Сыновья со своими семьями жили в отличных особняках, наполненных роскошной обстановкой; к их женам ежедневно являлся доверенный Торгового дома за распоряжением, сколько им потребуется денег для их надобностей, и какая бы сумма ими заявлена ни была, она немедленно доставлялась. Как передавала моя тетушка София Николаевна, ее невестки этим пользовались и брали большими суммами; между тем Софья Николаевна, будучи по характеру и бережливости схожа со своим отцом, этого не делала, думая: пусть деньги работают в деле и что-нибудь принесут ему, и брала только небольшие суммы на мелкие свои расходы. Потом она об этом много раз сожалела, что не поступала так, как другие невестки.
Софья Николаевна была красивой женщиной, я ее помню, когда она была уже немолода, и то производила своими чертами лица приятное впечатление. Говорили, что известная картина итальянского художника (к сожалению, фамилию забыл), изображающая красивую молодую брюнетку с чудным цветом лица, с розой в руке, была как будто бы срисована с Софьи Николаевны в ее молодости. Копия этой картины висела у нее в гостиной, и она бережно сохраняла ее до конца своей жизни как приятное воспоминание о былой своей красоте.
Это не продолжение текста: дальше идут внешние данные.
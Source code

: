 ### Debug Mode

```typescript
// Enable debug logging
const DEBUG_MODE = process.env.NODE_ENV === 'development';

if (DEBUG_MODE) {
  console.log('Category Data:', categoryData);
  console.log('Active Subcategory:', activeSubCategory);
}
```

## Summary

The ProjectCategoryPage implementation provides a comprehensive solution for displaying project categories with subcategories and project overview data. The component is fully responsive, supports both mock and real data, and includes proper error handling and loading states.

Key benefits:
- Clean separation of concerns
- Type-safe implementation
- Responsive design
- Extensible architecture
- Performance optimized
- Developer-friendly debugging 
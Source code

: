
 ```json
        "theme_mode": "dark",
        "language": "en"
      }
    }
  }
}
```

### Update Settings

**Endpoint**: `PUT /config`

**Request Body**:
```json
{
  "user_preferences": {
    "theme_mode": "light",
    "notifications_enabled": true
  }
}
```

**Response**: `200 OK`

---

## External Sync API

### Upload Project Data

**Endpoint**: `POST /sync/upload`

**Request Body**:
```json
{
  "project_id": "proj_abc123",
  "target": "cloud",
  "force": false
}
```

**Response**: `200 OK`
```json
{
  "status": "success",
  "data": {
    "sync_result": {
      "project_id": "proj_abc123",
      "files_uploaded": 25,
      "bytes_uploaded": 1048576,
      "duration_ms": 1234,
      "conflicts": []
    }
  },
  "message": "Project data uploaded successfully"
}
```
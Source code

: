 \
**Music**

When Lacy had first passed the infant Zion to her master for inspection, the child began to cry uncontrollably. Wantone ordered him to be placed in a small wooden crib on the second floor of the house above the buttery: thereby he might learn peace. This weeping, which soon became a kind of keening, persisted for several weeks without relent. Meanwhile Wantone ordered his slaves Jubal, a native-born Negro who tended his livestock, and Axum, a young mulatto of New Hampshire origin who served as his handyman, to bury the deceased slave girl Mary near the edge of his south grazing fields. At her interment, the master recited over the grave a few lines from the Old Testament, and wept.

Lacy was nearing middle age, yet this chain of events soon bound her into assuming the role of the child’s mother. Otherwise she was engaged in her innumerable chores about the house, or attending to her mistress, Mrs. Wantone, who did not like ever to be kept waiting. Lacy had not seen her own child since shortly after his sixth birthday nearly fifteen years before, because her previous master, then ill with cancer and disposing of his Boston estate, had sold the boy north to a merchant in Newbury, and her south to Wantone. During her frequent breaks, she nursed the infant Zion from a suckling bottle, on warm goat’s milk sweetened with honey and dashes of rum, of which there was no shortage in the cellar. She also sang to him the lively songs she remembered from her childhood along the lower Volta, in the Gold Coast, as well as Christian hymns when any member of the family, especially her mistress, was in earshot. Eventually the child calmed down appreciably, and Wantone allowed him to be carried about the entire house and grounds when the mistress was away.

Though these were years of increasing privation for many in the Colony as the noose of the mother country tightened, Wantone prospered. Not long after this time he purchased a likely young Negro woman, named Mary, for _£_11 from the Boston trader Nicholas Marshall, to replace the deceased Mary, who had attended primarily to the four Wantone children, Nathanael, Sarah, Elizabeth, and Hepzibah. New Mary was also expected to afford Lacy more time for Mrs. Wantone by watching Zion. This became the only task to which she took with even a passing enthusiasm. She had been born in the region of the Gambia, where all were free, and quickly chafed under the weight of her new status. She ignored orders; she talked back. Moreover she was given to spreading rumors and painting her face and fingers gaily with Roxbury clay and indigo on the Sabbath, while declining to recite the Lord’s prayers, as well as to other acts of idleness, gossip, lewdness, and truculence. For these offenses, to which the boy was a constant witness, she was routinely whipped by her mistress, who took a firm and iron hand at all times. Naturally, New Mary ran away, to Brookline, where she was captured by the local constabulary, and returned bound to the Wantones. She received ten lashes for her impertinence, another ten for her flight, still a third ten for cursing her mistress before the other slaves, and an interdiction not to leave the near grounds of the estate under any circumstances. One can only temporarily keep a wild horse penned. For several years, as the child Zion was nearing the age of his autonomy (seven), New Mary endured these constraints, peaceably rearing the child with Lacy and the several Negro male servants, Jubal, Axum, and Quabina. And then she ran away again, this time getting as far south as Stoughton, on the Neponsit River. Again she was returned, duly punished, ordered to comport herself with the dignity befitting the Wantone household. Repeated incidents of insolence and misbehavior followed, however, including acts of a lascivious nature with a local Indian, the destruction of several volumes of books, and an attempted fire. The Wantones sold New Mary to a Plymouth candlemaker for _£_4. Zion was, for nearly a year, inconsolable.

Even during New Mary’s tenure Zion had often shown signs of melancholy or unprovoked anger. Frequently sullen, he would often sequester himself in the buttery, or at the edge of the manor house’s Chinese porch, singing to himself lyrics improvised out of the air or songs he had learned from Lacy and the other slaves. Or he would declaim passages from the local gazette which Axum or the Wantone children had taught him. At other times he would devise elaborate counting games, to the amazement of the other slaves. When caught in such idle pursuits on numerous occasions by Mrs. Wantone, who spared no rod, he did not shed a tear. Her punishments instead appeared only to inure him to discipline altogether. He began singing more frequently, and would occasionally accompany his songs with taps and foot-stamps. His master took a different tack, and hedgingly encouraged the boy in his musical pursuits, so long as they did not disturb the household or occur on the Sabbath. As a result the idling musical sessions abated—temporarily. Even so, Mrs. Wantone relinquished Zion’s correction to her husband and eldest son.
Моя матушка, рассказывая о Софье Николаевне, вспоминала о ее приездах в праздничные дни к своему отцу Николаю Марковичу. Она приезжала в роскошной зеркальной карете, запряженной цугом в несколько пар лошадей, с форейторами и со стоящими позади кареты двумя лакеями в ливреях. Один из лакеев шел за ней со скамеечкою для ног, любимой ею, хотя в гостиной у деда было много скамеечек, которыми она девицей пользовалась, но теперь они оказались недостаточно для нее удобными.
Матушка рассказывала о совместном путешествии пешком в Троице — Сергеевскую лавру с Софьей Николаевной Алексеевой, которую обслуживал целый штат прислуги, и экипаж следовал за нею, чтобы при малейшей надобности быть к ее услугам. Софья Николаевна по примеру богатых богомольцев наделяла милостынею всех нищих, встречающихся в пути и в Лавре, причем она заблаговременно заготовляла целый мешочек полушек и наделяла ими каждого нищего. Всех остальных ее компаньонок по путешествию удивляло, что она, обладательница больших средств, подавала так мало, когда все остальные, более бедные, подавали больше.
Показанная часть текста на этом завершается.